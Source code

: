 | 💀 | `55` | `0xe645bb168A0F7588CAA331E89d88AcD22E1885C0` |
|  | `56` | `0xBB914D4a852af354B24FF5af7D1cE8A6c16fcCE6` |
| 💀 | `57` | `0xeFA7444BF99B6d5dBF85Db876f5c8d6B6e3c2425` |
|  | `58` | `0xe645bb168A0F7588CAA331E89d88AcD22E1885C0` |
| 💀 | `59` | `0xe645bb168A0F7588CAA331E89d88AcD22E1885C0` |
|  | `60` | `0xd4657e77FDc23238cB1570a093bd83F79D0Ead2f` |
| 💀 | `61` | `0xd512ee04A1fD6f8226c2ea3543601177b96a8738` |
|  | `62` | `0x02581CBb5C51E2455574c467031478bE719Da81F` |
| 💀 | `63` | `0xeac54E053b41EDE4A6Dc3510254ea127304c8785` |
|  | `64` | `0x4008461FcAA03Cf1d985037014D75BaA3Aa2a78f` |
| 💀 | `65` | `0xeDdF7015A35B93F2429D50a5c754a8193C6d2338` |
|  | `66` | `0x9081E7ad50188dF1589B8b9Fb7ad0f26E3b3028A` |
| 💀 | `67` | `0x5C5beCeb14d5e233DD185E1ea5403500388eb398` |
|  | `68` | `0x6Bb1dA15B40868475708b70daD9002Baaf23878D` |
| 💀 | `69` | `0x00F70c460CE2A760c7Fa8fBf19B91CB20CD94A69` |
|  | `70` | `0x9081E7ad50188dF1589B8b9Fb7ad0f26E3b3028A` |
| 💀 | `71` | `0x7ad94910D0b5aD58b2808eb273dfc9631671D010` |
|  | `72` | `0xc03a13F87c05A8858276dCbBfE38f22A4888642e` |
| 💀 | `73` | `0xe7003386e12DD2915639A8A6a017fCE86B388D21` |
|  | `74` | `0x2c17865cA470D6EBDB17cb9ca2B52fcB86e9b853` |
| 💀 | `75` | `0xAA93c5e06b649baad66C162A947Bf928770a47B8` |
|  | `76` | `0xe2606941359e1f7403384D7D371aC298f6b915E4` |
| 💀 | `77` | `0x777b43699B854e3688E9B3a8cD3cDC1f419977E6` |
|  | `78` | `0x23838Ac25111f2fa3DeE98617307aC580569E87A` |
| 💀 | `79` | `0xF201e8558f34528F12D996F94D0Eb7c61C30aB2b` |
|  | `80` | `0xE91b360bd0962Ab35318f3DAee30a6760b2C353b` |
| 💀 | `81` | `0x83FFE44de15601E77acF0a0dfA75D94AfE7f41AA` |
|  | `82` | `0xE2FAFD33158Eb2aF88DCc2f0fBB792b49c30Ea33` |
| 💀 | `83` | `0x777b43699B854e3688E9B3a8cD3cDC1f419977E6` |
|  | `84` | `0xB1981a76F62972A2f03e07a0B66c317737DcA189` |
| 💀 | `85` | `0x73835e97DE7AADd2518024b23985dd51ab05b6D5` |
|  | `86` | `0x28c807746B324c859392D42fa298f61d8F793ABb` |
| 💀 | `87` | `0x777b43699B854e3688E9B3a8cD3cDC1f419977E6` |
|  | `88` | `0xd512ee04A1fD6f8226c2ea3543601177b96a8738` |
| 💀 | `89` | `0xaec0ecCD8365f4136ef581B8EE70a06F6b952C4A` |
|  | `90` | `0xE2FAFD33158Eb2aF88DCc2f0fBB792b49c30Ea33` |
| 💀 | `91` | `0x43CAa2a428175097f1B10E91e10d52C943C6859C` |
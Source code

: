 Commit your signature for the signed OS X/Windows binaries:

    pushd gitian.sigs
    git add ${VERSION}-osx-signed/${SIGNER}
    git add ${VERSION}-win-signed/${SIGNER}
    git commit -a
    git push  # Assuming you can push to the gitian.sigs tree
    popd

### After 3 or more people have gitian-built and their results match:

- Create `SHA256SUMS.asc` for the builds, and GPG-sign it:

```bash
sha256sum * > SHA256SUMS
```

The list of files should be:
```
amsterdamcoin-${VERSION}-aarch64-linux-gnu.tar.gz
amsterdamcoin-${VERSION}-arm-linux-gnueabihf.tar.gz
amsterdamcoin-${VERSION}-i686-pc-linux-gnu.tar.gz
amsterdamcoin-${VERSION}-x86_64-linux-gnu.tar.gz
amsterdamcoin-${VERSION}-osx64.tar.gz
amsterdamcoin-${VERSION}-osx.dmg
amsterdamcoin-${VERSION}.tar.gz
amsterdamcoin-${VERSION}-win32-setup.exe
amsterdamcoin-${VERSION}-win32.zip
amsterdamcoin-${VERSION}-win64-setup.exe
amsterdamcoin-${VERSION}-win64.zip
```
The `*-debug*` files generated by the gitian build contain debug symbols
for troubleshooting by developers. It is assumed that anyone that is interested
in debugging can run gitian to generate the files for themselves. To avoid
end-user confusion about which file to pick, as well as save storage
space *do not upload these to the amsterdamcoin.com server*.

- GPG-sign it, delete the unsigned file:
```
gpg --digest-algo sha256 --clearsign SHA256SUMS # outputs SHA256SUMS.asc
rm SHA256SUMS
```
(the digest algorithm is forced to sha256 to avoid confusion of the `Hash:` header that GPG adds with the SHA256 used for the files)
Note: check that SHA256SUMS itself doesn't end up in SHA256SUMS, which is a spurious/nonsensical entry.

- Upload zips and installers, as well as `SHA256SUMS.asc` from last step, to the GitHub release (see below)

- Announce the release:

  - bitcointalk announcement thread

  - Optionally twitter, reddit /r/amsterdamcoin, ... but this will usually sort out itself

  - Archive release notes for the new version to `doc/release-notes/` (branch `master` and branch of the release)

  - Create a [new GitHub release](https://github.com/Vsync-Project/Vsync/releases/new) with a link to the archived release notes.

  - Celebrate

|---|

ACTION ITEM ▸ Everything in the listing must be reproduced exactly; please include every line.

SOLUTION TO THIS EXERCISE ▸
Source code

: | 💀 | `55` | `0xe645bb168A0F7588CAA331E89d88AcD22E1885C0` |
|  | `56` | `0xBB914D4a852af354B24FF5af7D1cE8A6c16fcCE6` |
| 💀 | `57` | `0xeFA7444BF99B6d5dBF85Db876f5c8d6B6e3c2425` |
|  | `58` | `0xe645bb168A0F7588CAA331E89d88AcD22E1885C0` |
| 💀 | `59` | `0xe645bb168A0F7588CAA331E89d88AcD22E1885C0` |
|  | `60` | `0xd4657e77FDc23238cB1570a093bd83F79D0Ead2f` |
| 💀 | `61` | `0xd512ee04A1fD6f8226c2ea3543601177b96a8738` |
|  | `62` | `0x02581CBb5C51E2455574c467031478bE719Da81F` |
| 💀 | `63` | `0xeac54E053b41EDE4A6Dc3510254ea127304c8785` |
|  | `64` | `0x4008461FcAA03Cf1d985037014D75BaA3Aa2a78f` |
| 💀 | `65` | `0xeDdF7015A35B93F2429D50a5c754a8193C6d2338` |
|  | `66` | `0x9081E7ad50188dF1589B8b9Fb7ad0f26E3b3028A` |
| 💀 | `67` | `0x5C5beCeb14d5e233DD185E1ea5403500388eb398` |
|  | `68` | `0x6Bb1dA15B40868475708b70daD9002Baaf23878D` |
| 💀 | `69` | `0x00F70c460CE2A760c7Fa8fBf19B91CB20CD94A69` |
|  | `70` | `0x9081E7ad50188dF1589B8b9Fb7ad0f26E3b3028A` |
| 💀 | `71` | `0x7ad94910D0b5aD58b2808eb273dfc9631671D010` |
|  | `72` | `0xc03a13F87c05A8858276dCbBfE38f22A4888642e` |
| 💀 | `73` | `0xe7003386e12DD2915639A8A6a017fCE86B388D21` |
|  | `74` | `0x2c17865cA470D6EBDB17cb9ca2B52fcB86e9b853` |
| 💀 | `75` | `0xAA93c5e06b649baad66C162A947Bf928770a47B8` |
|  | `76` | `0xe2606941359e1f7403384D7D371aC298f6b915E4` |
| 💀 | `77` | `0x777b43699B854e3688E9B3a8cD3cDC1f419977E6` |
|  | `78` | `0x23838Ac25111f2fa3DeE98617307aC580569E87A` |
| 💀 | `79` | `0xF201e8558f34528F12D996F94D0Eb7c61C30aB2b` |
|  | `80` | `0xE91b360bd0962Ab35318f3DAee30a6760b2C353b` |
| 💀 | `81` | `0x83FFE44de15601E77acF0a0dfA75D94AfE7f41AA` |
|  | `82` | `0xE2FAFD33158Eb2aF88DCc2f0fBB792b49c30Ea33` |
| 💀 | `83` | `0x777b43699B854e3688E9B3a8cD3cDC1f419977E6` |
|  | `84` | `0xB1981a76F62972A2f03e07a0B66c317737DcA189` |
| 💀 | `85` | `0x73835e97DE7AADd2518024b23985dd51ab05b6D5` |
|  | `86` | `0x28c807746B324c859392D42fa298f61d8F793ABb` |
| 💀 | `87` | `0x777b43699B854e3688E9B3a8cD3cDC1f419977E6` |
|  | `88` | `0xd512ee04A1fD6f8226c2ea3543601177b96a8738` |
| 💀 | `89` | `0xaec0ecCD8365f4136ef581B8EE70a06F6b952C4A` |
|  | `90` | `0xE2FAFD33158Eb2aF88DCc2f0fBB792b49c30Ea33` |
| 💀 | `91` | `0x43CAa2a428175097f1B10E91e10d52C943C6859C` |
Source code

: Commit your signature for the signed OS X/Windows binaries:

    pushd gitian.sigs
    git add ${VERSION}-osx-signed/${SIGNER}
    git add ${VERSION}-win-signed/${SIGNER}
    git commit -a
    git push  # Assuming you can push to the gitian.sigs tree
    popd

### After 3 or more people have gitian-built and their results match:

- Create `SHA256SUMS.asc` for the builds, and GPG-sign it:

```bash
sha256sum * > SHA256SUMS
```

The list of files should be:
```
amsterdamcoin-${VERSION}-aarch64-linux-gnu.tar.gz
amsterdamcoin-${VERSION}-arm-linux-gnueabihf.tar.gz
amsterdamcoin-${VERSION}-i686-pc-linux-gnu.tar.gz
amsterdamcoin-${VERSION}-x86_64-linux-gnu.tar.gz
amsterdamcoin-${VERSION}-osx64.tar.gz
amsterdamcoin-${VERSION}-osx.dmg
amsterdamcoin-${VERSION}.tar.gz
amsterdamcoin-${VERSION}-win32-setup.exe
amsterdamcoin-${VERSION}-win32.zip
amsterdamcoin-${VERSION}-win64-setup.exe
amsterdamcoin-${VERSION}-win64.zip
```
The `*-debug*` files generated by the gitian build contain debug symbols
for troubleshooting by developers. It is assumed that anyone that is interested
in debugging can run gitian to generate the files for themselves. To avoid
end-user confusion about which file to pick, as well as save storage
space *do not upload these to the amsterdamcoin.com server*.

- GPG-sign it, delete the unsigned file:
```
gpg --digest-algo sha256 --clearsign SHA256SUMS # outputs SHA256SUMS.asc
rm SHA256SUMS
```
(the digest algorithm is forced to sha256 to avoid confusion of the `Hash:` header that GPG adds with the SHA256 used for the files)
Note: check that SHA256SUMS itself doesn't end up in SHA256SUMS, which is a spurious/nonsensical entry.

- Upload zips and installers, as well as `SHA256SUMS.asc` from last step, to the GitHub release (see below)

- Announce the release:

  - bitcointalk announcement thread

  - Optionally twitter, reddit /r/amsterdamcoin, ... but this will usually sort out itself

  - Archive release notes for the new version to `doc/release-notes/` (branch `master` and branch of the release)

  - Create a [new GitHub release](https://github.com/Vsync-Project/Vsync/releases/new) with a link to the archived release notes.

  - Celebrate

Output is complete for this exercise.